C'est cette orthodoxie qu'aujourd'hui on identifie à l'islam, alors qu'elle n'en a été en réalité qu'une lecture. Elle est antinomique à la théorie des droits de l'homme, donc, des droits naturels. L'homme n'a pas de droits, de sa nature on ne peut inférer aucune norme, une théorie des droits de l'homme est impossible. Dans cette perspective, il n'est possible de concevoir des droits de l'homme que, comme des droits attribués par la bonté d'un Etre Suprême, mais non en raison de la nature humaine.

L'homme au sens stricte, n'est pas sujet de droit. La seule science en l'honneur désormais c'est le Fiqh : connaissance des jugements divins concernant les actions des humains. Le Fiqh est connaissance de la Shari'a, c'est-à-dire, la voie du salut que Dieu a révélée aux hommes, elle comprend et dépasse le droit dans son sens moderne, c'est une sorte de théologie pratique. Il est donc impérativement interdit de se donner des libertés vis-à-vis des droits de l'homme consacrés par Dieu ; on ne peut ni ajouter, ni adapter. On s'interdit également de les historiciser. Les règles et mécanismes de leur protection ne peuvent pas être soumises à la loi de l'évolution.

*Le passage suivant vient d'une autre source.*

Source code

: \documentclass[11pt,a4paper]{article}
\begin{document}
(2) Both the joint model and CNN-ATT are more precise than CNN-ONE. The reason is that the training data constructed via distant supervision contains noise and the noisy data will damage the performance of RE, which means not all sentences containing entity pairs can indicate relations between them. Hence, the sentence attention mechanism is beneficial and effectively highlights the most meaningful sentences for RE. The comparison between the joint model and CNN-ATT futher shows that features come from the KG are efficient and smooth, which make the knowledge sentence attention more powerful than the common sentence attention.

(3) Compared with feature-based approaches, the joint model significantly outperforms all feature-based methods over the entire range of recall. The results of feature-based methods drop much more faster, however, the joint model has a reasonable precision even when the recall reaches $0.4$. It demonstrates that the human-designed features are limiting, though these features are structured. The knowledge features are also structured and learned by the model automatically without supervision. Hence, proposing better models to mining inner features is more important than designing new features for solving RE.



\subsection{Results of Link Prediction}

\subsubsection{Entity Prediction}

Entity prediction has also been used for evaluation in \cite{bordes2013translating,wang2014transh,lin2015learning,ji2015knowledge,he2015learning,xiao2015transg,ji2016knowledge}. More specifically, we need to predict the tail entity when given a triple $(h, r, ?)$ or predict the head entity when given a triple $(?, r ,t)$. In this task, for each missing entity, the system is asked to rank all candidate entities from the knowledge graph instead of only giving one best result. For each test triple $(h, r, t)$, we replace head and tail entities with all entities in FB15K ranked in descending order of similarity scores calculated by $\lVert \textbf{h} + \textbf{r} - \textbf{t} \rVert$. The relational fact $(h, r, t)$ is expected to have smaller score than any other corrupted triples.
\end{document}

Comme nous pouvons le constater, dans les deux cas, c'est-à-dire, dans celui des théologiens rationalistes aussi bien que dans celui des théologiens fidéistes de l'islam, l'on arrive aux droits de l'homme. Soit, ce sont des droits que l'on détient par nature, soit ce sont des droits attribués par le canal de la volonté divine, le Créateur Suprême.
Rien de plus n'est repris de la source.